Pensions Ombudsman determination
Wesleyan Personal Pension Plan · CAS-77562-J6T9
Verbatim text of this Pensions Ombudsman determination. Sourced directly from the Pensions Ombudsman published register. The Pensions Ombudsman is a statutory tribunal — its determinations are public record. Not an AI summary, not a paraphrase.
Full determination
CAS-77562-J6T9
Ombudsman’s Determination Applicant Dr K
Scheme Wesleyan Personal Pension Plan (the Plan)
Respondent Wesleyan Assurance Society (Wesleyan)
Outcome
Complaint summary
Background information, including submissions from the parties Dr K is a member of the Plan.
On 15 March 2019, Dr K sent a letter to Wesleyan, requesting that it extend his retirement date from August 2019 to August 2024.

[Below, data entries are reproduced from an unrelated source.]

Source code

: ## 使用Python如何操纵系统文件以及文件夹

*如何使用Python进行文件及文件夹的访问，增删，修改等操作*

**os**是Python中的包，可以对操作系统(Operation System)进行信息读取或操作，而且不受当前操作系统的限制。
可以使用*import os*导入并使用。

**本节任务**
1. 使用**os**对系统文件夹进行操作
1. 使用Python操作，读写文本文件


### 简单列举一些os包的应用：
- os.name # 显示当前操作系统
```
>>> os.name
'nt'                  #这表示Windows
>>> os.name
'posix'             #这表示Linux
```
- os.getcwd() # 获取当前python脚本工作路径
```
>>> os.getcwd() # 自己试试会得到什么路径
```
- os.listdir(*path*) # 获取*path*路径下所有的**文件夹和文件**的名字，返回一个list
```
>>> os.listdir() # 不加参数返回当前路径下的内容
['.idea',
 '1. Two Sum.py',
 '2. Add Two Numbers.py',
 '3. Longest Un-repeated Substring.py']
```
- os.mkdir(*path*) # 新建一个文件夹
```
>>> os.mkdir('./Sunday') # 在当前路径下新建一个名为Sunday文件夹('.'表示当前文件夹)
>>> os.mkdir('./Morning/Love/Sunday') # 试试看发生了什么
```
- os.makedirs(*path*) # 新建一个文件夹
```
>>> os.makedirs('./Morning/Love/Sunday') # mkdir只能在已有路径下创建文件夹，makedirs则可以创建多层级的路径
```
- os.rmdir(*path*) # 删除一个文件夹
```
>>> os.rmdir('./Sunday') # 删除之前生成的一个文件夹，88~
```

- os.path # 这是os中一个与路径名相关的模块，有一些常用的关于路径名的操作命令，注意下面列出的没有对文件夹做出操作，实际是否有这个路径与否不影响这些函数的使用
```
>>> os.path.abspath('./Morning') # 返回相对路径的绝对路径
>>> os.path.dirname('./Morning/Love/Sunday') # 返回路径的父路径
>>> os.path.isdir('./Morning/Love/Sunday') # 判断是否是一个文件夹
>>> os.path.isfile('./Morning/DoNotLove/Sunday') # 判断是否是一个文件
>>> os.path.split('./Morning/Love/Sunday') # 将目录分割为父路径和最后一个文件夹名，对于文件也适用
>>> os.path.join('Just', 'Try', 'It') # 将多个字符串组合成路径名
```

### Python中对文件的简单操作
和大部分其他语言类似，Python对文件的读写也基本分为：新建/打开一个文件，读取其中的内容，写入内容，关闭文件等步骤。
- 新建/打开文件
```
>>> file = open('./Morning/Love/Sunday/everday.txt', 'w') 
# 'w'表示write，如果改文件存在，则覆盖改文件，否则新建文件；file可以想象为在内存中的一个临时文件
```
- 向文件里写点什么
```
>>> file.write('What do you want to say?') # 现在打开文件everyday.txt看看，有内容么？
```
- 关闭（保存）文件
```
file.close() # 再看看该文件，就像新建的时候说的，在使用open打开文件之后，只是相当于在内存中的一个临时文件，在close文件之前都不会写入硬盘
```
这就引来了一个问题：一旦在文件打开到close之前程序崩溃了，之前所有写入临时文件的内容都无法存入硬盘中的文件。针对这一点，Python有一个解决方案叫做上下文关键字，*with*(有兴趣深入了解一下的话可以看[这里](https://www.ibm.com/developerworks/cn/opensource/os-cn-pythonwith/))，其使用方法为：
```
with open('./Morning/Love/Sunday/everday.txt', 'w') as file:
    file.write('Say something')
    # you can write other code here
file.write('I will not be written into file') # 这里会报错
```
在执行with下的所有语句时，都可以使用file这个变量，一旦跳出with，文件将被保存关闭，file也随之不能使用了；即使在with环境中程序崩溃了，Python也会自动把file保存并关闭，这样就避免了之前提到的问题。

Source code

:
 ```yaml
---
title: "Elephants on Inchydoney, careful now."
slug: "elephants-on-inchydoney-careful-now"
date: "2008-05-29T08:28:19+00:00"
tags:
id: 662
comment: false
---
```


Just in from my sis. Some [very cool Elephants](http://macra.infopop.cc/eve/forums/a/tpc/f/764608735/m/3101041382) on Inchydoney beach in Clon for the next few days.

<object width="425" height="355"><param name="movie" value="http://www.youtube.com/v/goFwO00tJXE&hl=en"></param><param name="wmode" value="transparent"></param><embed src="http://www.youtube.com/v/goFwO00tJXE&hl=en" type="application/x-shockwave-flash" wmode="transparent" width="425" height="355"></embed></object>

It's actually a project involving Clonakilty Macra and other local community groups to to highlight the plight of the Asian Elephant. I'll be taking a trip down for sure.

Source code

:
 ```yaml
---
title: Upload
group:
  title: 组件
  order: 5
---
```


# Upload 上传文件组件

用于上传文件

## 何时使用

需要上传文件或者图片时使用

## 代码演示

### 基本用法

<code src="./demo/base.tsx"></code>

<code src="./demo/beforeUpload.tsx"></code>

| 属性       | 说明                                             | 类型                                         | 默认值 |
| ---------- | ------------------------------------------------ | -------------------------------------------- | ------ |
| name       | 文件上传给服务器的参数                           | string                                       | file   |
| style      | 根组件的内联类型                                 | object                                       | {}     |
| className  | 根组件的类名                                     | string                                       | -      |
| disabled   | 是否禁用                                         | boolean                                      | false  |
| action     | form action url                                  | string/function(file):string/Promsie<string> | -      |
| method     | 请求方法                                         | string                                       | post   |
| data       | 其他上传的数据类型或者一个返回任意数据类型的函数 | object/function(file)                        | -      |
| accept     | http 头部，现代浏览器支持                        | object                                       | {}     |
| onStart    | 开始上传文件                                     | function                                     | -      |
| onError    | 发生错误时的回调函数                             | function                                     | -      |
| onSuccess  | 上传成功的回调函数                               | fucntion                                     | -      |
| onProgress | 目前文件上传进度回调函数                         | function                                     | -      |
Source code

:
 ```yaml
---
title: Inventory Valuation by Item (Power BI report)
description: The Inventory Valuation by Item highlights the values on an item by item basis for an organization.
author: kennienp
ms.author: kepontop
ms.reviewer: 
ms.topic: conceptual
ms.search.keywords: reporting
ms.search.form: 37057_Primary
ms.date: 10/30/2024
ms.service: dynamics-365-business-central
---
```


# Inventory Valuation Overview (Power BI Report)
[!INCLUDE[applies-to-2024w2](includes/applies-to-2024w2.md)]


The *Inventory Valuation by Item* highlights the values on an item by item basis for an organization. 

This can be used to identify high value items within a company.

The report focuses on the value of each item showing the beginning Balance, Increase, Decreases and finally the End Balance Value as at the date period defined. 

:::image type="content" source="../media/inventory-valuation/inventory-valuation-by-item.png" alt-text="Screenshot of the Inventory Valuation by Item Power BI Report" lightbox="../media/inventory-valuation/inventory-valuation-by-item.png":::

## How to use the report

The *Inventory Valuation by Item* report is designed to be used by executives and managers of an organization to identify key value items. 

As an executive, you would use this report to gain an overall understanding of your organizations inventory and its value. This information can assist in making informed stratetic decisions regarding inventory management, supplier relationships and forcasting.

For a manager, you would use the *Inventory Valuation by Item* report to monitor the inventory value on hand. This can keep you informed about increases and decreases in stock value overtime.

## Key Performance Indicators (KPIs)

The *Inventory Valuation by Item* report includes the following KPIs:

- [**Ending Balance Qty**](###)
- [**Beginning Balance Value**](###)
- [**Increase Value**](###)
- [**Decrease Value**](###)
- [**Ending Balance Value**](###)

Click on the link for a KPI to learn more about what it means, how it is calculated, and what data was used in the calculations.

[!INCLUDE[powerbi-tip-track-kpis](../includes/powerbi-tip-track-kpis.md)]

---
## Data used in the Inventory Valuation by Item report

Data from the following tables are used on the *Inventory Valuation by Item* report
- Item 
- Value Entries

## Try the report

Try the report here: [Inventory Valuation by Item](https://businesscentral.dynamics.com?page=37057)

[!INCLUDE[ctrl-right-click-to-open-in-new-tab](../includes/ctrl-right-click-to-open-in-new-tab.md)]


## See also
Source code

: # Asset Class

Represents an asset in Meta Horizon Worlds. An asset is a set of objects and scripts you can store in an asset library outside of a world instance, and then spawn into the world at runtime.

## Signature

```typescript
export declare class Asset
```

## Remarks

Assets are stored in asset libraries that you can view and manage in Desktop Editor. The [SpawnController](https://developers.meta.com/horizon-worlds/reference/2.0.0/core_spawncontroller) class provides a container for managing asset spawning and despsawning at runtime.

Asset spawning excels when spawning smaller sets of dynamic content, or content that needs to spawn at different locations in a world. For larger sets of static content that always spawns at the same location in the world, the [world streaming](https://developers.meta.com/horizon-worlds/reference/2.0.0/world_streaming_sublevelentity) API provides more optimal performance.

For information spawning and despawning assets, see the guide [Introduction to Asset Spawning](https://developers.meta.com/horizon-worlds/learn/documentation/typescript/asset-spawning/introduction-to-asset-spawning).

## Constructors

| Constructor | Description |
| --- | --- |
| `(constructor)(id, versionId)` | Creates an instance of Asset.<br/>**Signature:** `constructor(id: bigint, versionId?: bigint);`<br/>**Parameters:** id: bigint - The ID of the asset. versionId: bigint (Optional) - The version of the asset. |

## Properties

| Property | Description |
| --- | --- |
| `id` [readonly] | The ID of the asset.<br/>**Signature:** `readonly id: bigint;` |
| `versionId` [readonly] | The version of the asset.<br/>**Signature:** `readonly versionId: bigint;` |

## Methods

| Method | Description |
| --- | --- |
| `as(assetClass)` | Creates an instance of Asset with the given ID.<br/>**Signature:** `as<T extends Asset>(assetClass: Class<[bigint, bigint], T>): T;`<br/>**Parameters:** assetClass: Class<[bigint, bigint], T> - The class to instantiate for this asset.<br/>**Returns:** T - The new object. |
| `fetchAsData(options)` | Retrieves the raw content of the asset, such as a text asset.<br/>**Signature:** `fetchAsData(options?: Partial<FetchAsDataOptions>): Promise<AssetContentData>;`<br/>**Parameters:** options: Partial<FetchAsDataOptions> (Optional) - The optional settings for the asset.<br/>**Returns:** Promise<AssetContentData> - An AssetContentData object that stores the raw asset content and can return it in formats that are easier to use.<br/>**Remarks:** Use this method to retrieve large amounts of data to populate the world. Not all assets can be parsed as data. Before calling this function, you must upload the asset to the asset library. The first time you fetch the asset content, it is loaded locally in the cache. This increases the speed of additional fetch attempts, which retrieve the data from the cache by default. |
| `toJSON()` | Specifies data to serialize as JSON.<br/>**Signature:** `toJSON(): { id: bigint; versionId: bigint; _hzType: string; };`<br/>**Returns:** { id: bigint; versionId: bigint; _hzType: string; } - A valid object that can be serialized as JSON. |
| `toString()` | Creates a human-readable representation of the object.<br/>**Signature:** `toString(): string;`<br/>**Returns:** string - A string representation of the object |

On 20 May 2019, Dr K wrote to Wesleyan again asking that it extend his retirement date from August 2019 to August 2024.
Around May 2019, Wesleyan responded to Dr K and confirmed in writing that his retirement date would be extended to August 2024.
On 6 August 2020, Wesleyan issued a quotation to Dr K which showed that the value of his Plan benefits was £128,275 (the First August 2020 Quotation).
On 21 August 2020, Wesleyan issued another quotation to Dr K which showed that the value of his Plan benefits was £132,691 (the Second August 2020 Quotation).
In October 2020, Dr K noticed that Wesleyan had failed to collect monthly contributions for the Plan for 15 months. He informed his Independent Financial Adviser (the IFA), who then contacted Wesleyan.
1 CAS-77562-J6T9 Wesleyan investigated the matter and informed Dr K that an administrative error had occurred when processing the extension of his retirement date from August 2019 to August 2024, in that the final contribution payment date was not extended to the new retirement date, resulting in contributions not being collected from July 2019.
As a resolution, Wesleyan offered to accept the accumulated 15 months of outstanding contributions as a lump sum from Dr K and stated that a new direct debit instruction could be created for him for the payments to continue moving forward. Additionally, Wesleyan offered Dr K a total of £300 as compensation: £100 for the distress and inconvenience he experienced, and £200 for the tax relief lost due to its failure to collect the contributions.
On 5 November 2020, Dr K accepted Wesleyan’s proposed resolution.
On 17 November 2020, The IFA emailed Wesleyan, requesting that it provide Dr K with an up-to-date quotation showing the total value of his Plan benefits. The IFA followed up this request on 25 November 2020.
Wesleyan responded to the IFA, explaining that it had not received the email sent on 17 November 2020. It asked the IFA to resubmit the request for an up-to-date quotation so that it could be prioritised moving forward.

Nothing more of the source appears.